TASK ITEM:
Copy all lines below that use the word "https".

○ ○ ○

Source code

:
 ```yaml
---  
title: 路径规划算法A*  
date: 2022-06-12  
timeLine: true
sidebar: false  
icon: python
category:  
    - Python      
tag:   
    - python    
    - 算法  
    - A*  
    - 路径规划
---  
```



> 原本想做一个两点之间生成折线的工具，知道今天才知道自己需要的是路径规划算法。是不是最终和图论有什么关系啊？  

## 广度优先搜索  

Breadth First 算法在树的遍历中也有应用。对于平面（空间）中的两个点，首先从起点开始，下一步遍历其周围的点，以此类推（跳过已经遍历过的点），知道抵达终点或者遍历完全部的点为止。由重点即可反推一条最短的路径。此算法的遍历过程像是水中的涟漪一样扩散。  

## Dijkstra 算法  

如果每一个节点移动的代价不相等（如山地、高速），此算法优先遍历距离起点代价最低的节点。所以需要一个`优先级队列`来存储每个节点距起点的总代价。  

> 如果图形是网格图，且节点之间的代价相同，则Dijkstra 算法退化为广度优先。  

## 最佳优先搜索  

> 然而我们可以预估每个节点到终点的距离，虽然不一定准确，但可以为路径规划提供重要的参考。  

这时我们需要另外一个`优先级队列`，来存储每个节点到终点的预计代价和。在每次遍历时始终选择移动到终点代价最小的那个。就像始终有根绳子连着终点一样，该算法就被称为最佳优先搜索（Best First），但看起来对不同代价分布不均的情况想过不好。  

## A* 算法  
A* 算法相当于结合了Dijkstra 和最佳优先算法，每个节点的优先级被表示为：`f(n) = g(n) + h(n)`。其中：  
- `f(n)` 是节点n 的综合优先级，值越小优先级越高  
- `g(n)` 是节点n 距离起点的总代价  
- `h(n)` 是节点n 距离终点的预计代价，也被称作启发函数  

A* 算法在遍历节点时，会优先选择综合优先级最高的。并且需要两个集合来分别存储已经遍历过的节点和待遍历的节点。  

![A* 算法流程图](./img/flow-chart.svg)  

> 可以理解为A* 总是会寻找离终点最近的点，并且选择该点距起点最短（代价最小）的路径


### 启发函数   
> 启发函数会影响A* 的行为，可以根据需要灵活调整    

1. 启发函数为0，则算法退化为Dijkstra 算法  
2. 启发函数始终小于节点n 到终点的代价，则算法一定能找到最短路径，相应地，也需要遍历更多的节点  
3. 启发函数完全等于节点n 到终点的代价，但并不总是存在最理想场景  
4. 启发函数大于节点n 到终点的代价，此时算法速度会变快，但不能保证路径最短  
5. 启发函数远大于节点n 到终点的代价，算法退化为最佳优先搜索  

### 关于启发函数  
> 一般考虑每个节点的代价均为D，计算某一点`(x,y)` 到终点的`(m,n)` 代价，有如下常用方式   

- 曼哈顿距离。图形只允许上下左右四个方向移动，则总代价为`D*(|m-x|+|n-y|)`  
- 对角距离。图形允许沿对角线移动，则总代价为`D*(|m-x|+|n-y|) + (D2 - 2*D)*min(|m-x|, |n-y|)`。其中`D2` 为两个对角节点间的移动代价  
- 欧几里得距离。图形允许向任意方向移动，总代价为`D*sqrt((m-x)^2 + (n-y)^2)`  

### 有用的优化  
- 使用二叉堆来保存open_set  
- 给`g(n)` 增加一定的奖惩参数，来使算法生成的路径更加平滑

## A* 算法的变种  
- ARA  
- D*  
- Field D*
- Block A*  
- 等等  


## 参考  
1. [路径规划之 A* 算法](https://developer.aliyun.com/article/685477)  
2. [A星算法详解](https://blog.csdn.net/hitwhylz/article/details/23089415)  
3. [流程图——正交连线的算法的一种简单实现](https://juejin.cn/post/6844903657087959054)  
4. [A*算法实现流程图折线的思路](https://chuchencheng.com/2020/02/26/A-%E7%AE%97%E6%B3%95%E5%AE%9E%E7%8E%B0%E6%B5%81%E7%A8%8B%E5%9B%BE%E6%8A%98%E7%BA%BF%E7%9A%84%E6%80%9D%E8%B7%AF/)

○ ○ ○

SOLVED EXERCISE:
1. [路径规划之 A* 算法](https://developer.aliyun.com/article/685477)  
2. [A星算法详解](https://blog.csdn.net/hitwhylz/article/details/23089415)  
3. [流程图——正交连线的算法的一种简单实现](https://juejin.cn/post/6844903657087959054)  
4. [A*算法实现流程图折线的思路](https://chuchencheng.com/2020/02/26/A-%E7%AE%97%E6%B3%95%E5%AE%9E%E7%8E%B0%E6%B5%81%E7%A8%8B%E5%9B%BE%E6%8A%98%E7%BA%BF%E7%9A%84%E6%80%9D%E8%B7%AF/)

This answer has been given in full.